Exercise>
Your answer should be the lines below from the one holding "### Learning Objectives" through the one holding "5. What optional", copied exactly and with nothing else.

Stored data>
────────────────────
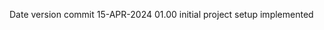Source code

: Date             version                      commit
15-APR-2024       01.00                 initial project setup implemented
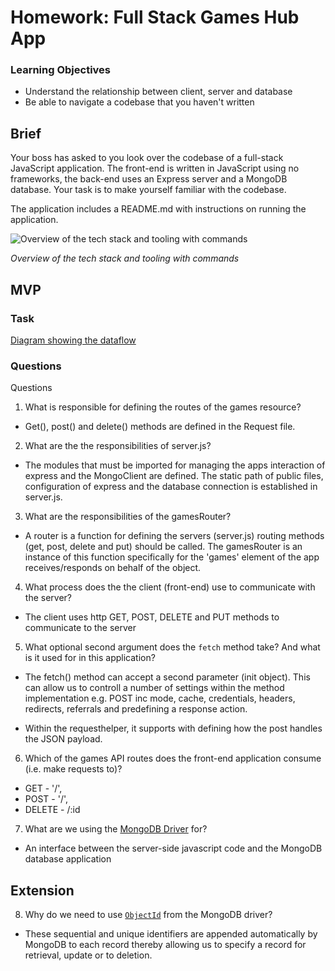 # Homework: Full Stack Games Hub App

### Learning Objectives

- Understand the relationship between client, server and database
- Be able to navigate a codebase that you haven't written

## Brief

Your boss has asked to you look over the codebase of a full-stack JavaScript application. The front-end is written in JavaScript using no frameworks, the back-end uses an Express server and a MongoDB database. Your task is to make yourself familiar with the codebase.

The application includes a README.md with instructions on running the application.

![Overview of the tech stack and tooling with commands](images/tech_stack_with_commands.png)

*Overview of the tech stack and tooling with commands*

## MVP

### Task
[Diagram showing the dataflow](https://github.com/krismac/CodeClan_w08d01_hw_full_stack_preparation/blob/master/MongoDB%20-%20Games%20Hub%20-%20Homework.pdf) 


### Questions

Questions
1. What is responsible for defining the routes of the games resource?
- Get(), post() and delete() methods are defined in the Request file.

2. What are the the responsibilities of server.js?
- The modules that must be imported for managing the apps interaction of express and the MongoClient are defined. The static path of public files, configuration of express and the database connection is established in server.js.

3. What are the responsibilities of the gamesRouter?
- A router is a function for defining the servers (server.js) routing methods (get, post, delete and put) should be called. The gamesRouter is an instance of this function specifically for the 'games' element of the app receives/responds on behalf of the object. 

4. What process does the the client (front-end) use to communicate with the server?
- The client uses http GET, POST, DELETE and PUT methods to communicate to the server

5. What optional second argument does the `fetch` method take? And what is it used for in this application? 
- The fetch() method can accept a second parameter (init object). This can allow us to controll a number of settings within the method implementation e.g. POST inc mode, cache, credentials, headers, redirects, referrals and predefining a response action. 

- Within the requesthelper, it supports with defining how the post handles the JSON payload. 

6. Which of the games API routes does the front-end application consume (i.e. make requests to)?
- GET - '/', 
- POST - '/', 
- DELETE - /:id

7. What are we using the [MongoDB Driver](http://mongodb.github.io/node-mongodb-native/) for?
- An interface between the server-side javascript code and the MongoDB database application

## Extension
8. Why do we need to use [`ObjectId`](https://mongodb.github.io/node-mongodb-native/api-bson-generated/objectid.html) from the MongoDB driver?
- These sequential and unique identifiers are appended automatically by MongoDB to each record thereby allowing us to specify a record for retrieval, update or to deletion.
────────────────────
Completed exercise>
### Learning Objectives

- Understand the relationship between client, server and database
- Be able to navigate a codebase that you haven't written

## Brief

Your boss has asked to you look over the codebase of a full-stack JavaScript application. The front-end is written in JavaScript using no frameworks, the back-end uses an Express server and a MongoDB database. Your task is to make yourself familiar with the codebase.

The application includes a README.md with instructions on running the application.

![Overview of the tech stack and tooling with commands](images/tech_stack_with_commands.png)

*Overview of the tech stack and tooling with commands*

## MVP

### Task
[Diagram showing the dataflow](https://github.com/krismac/CodeClan_w08d01_hw_full_stack_preparation/blob/master/MongoDB%20-%20Games%20Hub%20-%20Homework.pdf) 


### Questions

Questions
1. What is responsible for defining the routes of the games resource?
- Get(), post() and delete() methods are defined in the Request file.

2. What are the the responsibilities of server.js?
- The modules that must be imported for managing the apps interaction of express and the MongoClient are defined. The static path of public files, configuration of express and the database connection is established in server.js.

3. What are the responsibilities of the gamesRouter?
- A router is a function for defining the servers (server.js) routing methods (get, post, delete and put) should be called. The gamesRouter is an instance of this function specifically for the 'games' element of the app receives/responds on behalf of the object. 

4. What process does the the client (front-end) use to communicate with the server?
- The client uses http GET, POST, DELETE and PUT methods to communicate to the server

5. What optional second argument does the `fetch` method take? And what is it used for in this application? 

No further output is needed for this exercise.